Your goal:
Check every line below for the word "correct" and copy each one that has it.
++++
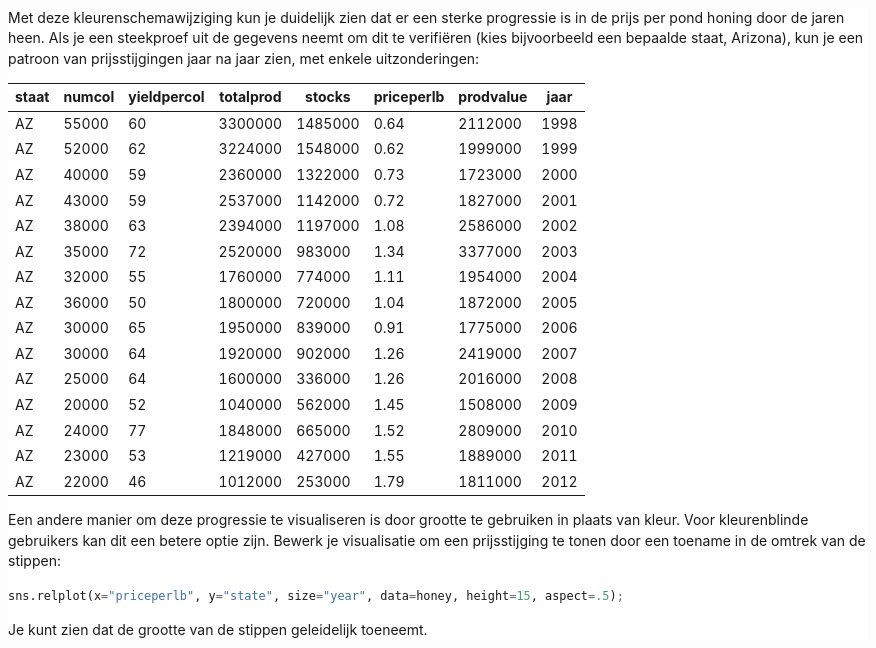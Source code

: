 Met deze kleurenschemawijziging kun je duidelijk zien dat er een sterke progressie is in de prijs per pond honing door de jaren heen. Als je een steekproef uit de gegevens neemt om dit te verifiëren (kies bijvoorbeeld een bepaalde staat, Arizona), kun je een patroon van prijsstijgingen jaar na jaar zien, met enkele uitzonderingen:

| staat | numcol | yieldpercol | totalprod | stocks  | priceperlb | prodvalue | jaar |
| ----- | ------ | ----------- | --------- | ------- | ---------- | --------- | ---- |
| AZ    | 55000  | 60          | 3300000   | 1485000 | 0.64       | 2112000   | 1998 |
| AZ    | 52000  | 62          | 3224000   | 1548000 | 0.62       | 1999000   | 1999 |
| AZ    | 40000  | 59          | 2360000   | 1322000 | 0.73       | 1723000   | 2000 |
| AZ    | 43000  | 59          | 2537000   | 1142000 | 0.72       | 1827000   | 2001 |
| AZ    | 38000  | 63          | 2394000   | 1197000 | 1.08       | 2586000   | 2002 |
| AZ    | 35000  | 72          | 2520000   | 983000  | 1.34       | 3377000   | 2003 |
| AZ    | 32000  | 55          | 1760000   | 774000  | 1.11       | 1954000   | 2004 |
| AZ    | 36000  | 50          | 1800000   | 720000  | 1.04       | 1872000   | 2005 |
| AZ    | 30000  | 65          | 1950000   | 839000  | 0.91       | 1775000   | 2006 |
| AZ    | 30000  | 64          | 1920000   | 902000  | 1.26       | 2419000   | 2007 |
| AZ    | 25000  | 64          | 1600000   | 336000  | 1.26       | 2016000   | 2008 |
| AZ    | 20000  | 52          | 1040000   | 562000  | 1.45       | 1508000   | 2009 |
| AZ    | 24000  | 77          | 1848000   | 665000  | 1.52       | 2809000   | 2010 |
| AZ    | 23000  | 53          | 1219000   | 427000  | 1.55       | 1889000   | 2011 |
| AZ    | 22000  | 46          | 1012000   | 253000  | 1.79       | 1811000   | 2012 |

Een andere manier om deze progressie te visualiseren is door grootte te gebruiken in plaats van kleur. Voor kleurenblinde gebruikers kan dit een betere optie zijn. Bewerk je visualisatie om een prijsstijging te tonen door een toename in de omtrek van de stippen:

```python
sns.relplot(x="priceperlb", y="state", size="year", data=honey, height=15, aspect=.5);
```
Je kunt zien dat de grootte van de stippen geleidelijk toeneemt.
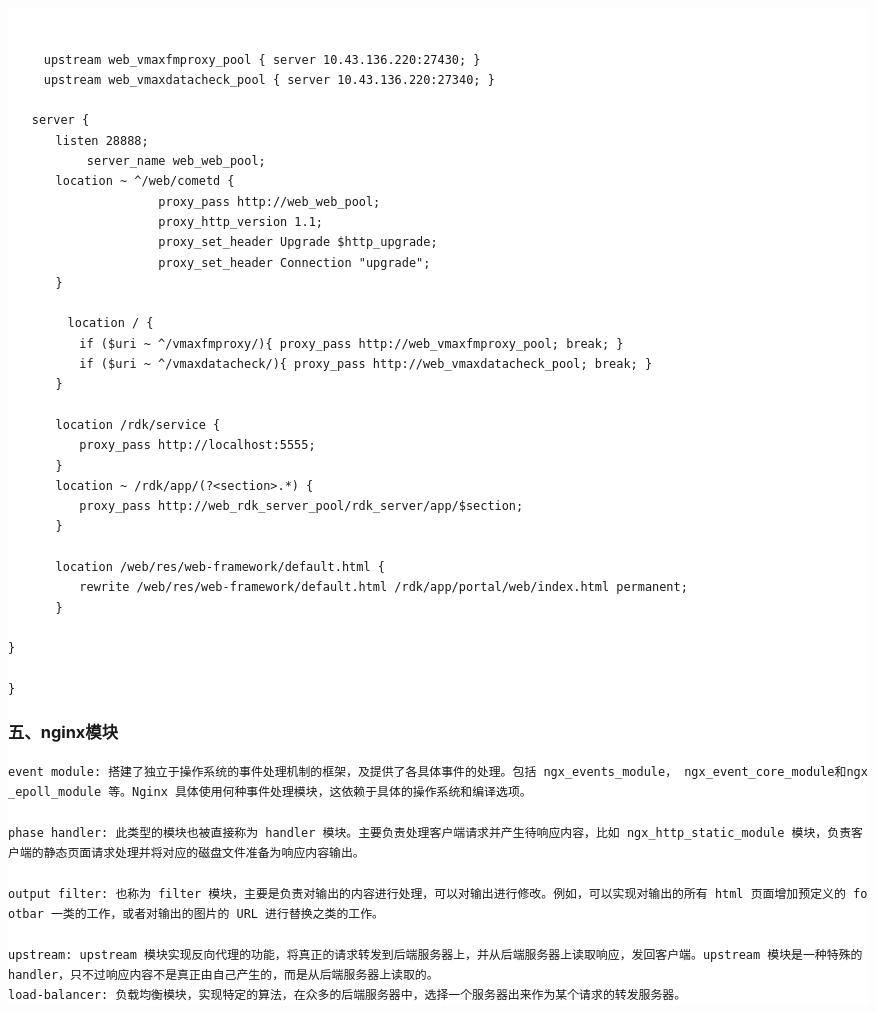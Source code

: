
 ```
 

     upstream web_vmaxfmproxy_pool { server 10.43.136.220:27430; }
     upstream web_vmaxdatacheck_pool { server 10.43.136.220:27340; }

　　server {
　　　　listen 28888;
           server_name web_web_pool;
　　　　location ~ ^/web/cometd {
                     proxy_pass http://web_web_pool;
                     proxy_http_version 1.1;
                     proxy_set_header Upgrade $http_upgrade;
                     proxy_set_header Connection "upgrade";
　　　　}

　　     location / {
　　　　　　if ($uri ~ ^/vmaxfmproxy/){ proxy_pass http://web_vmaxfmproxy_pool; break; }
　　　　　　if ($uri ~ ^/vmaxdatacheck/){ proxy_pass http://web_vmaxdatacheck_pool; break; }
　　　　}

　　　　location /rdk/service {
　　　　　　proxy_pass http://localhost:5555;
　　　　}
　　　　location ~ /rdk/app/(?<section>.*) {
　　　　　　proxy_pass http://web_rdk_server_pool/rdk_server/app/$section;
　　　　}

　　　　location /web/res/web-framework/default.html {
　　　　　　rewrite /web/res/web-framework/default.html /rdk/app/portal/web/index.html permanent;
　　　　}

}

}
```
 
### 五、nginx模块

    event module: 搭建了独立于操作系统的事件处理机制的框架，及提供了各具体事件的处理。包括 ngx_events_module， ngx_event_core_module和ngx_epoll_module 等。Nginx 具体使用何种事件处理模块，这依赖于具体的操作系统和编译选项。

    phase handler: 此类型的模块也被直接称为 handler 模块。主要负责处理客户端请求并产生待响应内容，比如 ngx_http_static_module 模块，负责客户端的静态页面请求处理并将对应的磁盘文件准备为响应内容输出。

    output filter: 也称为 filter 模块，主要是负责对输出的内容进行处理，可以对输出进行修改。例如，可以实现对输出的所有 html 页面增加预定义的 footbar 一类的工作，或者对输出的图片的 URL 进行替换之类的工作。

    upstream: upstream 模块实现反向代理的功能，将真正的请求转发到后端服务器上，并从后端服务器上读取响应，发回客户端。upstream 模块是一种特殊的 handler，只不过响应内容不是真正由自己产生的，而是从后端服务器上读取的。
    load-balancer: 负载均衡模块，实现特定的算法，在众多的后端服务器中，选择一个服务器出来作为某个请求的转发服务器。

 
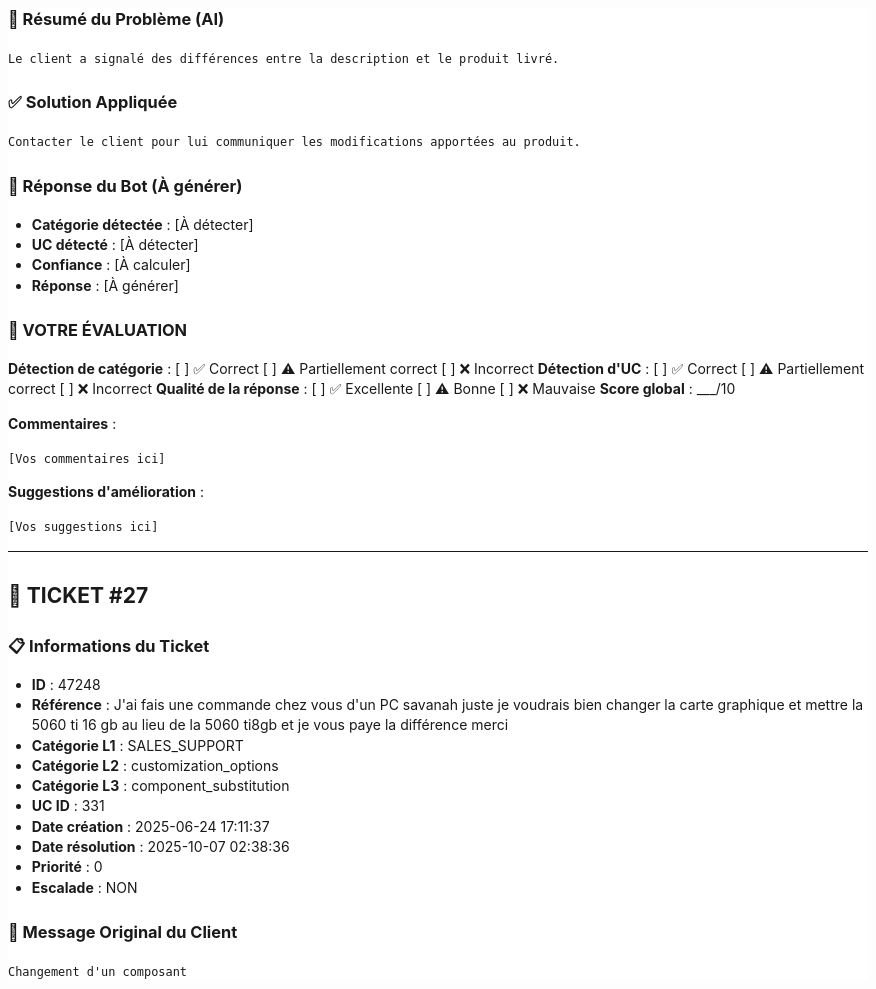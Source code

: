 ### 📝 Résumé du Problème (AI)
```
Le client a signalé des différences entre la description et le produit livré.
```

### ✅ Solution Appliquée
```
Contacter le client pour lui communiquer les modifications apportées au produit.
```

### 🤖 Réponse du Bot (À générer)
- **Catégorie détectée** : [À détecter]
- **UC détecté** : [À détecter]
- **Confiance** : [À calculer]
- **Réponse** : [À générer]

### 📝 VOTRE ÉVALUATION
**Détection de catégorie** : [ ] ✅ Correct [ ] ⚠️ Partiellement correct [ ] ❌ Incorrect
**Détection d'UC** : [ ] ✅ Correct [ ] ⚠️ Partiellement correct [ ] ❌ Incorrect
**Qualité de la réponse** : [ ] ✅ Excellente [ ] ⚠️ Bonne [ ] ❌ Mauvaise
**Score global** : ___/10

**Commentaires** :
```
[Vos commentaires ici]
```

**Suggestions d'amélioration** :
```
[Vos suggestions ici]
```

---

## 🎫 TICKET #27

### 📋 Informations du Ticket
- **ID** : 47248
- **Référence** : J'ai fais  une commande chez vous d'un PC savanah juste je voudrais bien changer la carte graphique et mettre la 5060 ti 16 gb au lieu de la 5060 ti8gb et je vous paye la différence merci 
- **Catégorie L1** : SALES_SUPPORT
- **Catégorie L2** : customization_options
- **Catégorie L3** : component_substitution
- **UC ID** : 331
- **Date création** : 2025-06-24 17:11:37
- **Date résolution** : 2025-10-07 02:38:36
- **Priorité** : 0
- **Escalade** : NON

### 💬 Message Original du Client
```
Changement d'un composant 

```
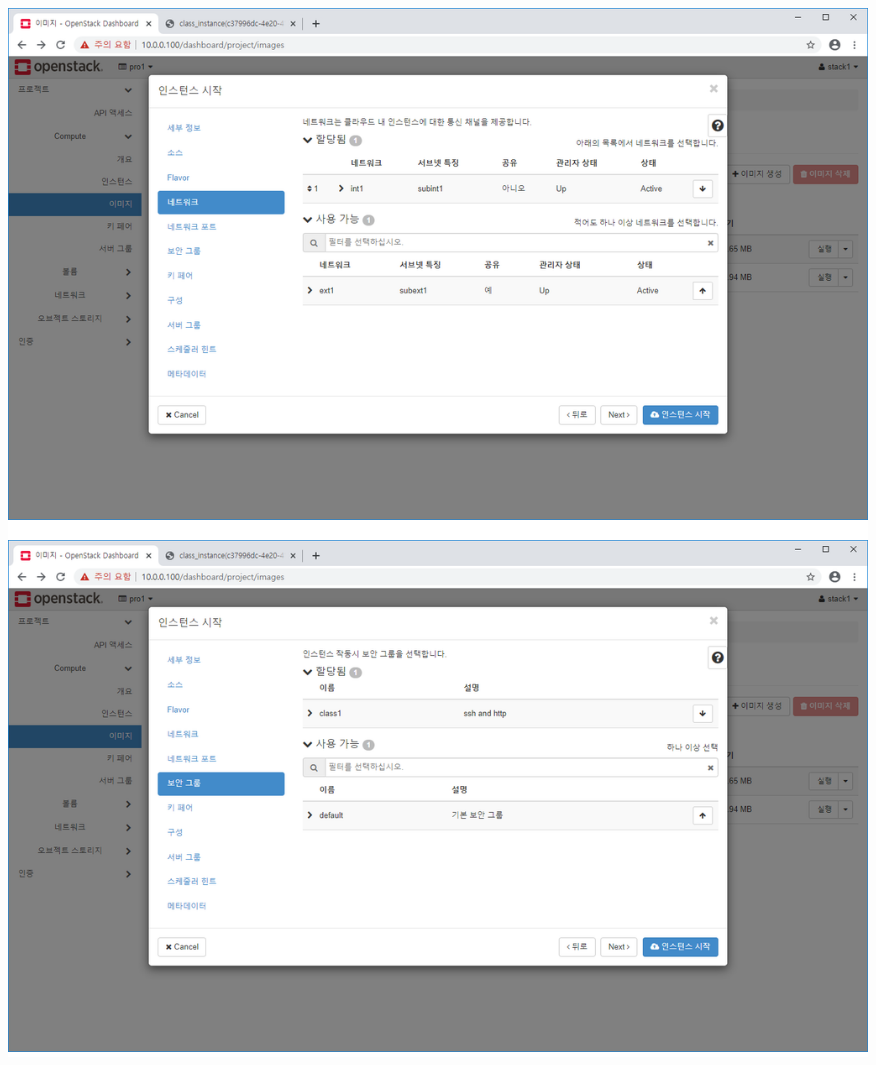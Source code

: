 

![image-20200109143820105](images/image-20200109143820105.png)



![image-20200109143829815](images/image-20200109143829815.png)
++++
Output:
**Détection de catégorie** : [ ] ✅ Correct [ ] ⚠️ Partiellement correct [ ] ❌ Incorrect
**Détection d'UC** : [ ] ✅ Correct [ ] ⚠️ Partiellement correct [ ] ❌ Incorrect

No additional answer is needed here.